The present study had two foci. The first focus was to examine the effects of cooperative learning on peer relations, achievement motivation, classroom learning environment, academic performance, and creativity in the subject of Craft, Design and Technology (CDT). The second focus was to explore the predictive power of peer relations, achievement motivation, classroom learning environment, and academic performance on creativity based on the conceptual perspectives of cognitive development theorized by Piaget (1963, 1977) and Vygotsky (1978), as well as on the theoretical framework of creativity advocated by Amabile and associates (Amabile, Collins, Conti, Phillips, Picariello, et al., 1996; Conti, Coon, & Amabile, 1996; Ruscio, Whitney, & Amabile, 1998).
Ninety-three seventh grade students (30 boys and 63 girls) in a co-educational secondary school in Singapore voluntarily participated in the study. A group of forty-seven students (17 boys and 30 girls) were trained to use cooperative learning to study the basic contents of materials in CDT with the Student Teams Achievement Divisions (STAD) approach and jointly construct an assigned project with the Learning Together approach. Another group of forty-six (13 boys and 33 girls) students received the traditional whole-class learning approach to study the materials and construct the project individually. The study lasted 20 weeks in total and started with a pretest to collect the baseline data. A posttest was conducted to serve as a mid-point assessment after 10 weeks of cooperative learning intervention, followed by a post-posttest at the end of the cooperative learning intervention.

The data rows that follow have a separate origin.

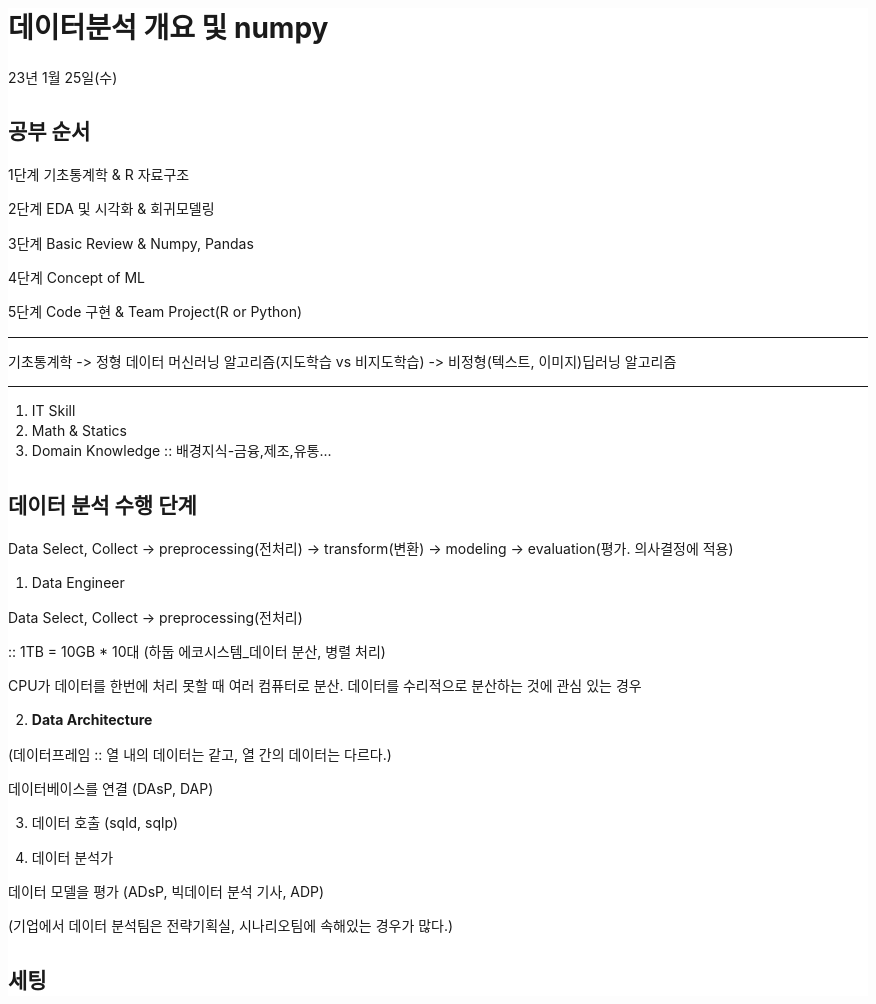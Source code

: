 # 데이터분석 개요 및 numpy

23년 1월 25일(수)



## 공부 순서

1단계 기초통계학 & R 자료구조

2단계 EDA 및 시각화 & 회귀모델링

3단계 Basic Review & Numpy, Pandas

4단계 Concept of ML

5단계 Code 구현 & Team Project(R or Python)

---

기초통계학 -> 정형 데이터 머신러닝 알고리즘(지도학습 vs 비지도학습) -> 비정형(텍스트, 이미지)딥러닝 알고리즘

---

1. IT Skill
2. Math & Statics
3. Domain Knowledge :: 배경지식-금융,제조,유통...



## 데이터 분석 수행 단계

Data Select, Collect -> preprocessing(전처리) -> transform(변환) -> modeling -> evaluation(평가. 의사결정에 적용)

1. Data Engineer

Data Select, Collect -> preprocessing(전처리) 

:: 1TB = 10GB * 10대 (하둡 에코시스템_데이터 분산, 병렬 처리)

CPU가 데이터를 한번에 처리 못할 때 여러 컴퓨터로 분산. 데이터를 수리적으로 분산하는 것에 관심 있는 경우

2. **Data Architecture**

(데이터프레임 :: 열 내의 데이터는 같고, 열 간의 데이터는 다르다.)

데이터베이스를 연결 (DAsP, DAP)

3. 데이터 호출 (sqld, sqlp)

4. 데이터 분석가

데이터 모델을 평가 (ADsP, 빅데이터 분석 기사, ADP)

(기업에서 데이터 분석팀은 전략기획실, 시나리오팀에 속해있는 경우가 많다.)



## 세팅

The results showed that students in the cooperative learning group scored significantly higher on the measure of peer relations than did students in the traditional learning group after the 20-week cooperative learning intervention. However, cooperative learning students were found to have significantly lower scores on classroom environment and academic performance than did traditional learning students. No statistically significant differences on achievement motivation and creativity were found between the cooperative learning students and traditional learning students.
Nevertheless, for the cooperative learning students, an enhanced performance on the individual test of the basic knowledge and concepts in CDT and a trend of increasing scores on creativity were noted. In addition, it was also revealed that creativity could be predicted by peer relations and achievement motivation. The results indicated that a strong rapport with peers was a more important motivating factor for the cooperative learning students to get involved in creative activities than for the traditional learning students.
Several factors are mentioned as possible causes for the partial success of the study. The implications and the direction for future research are also discussed. Although the present study was not successful in every respect and many improvements will have to be made, cooperative learning still appears to be a promising approach to create a learning environment that helps enhance the interpersonal relationships among students.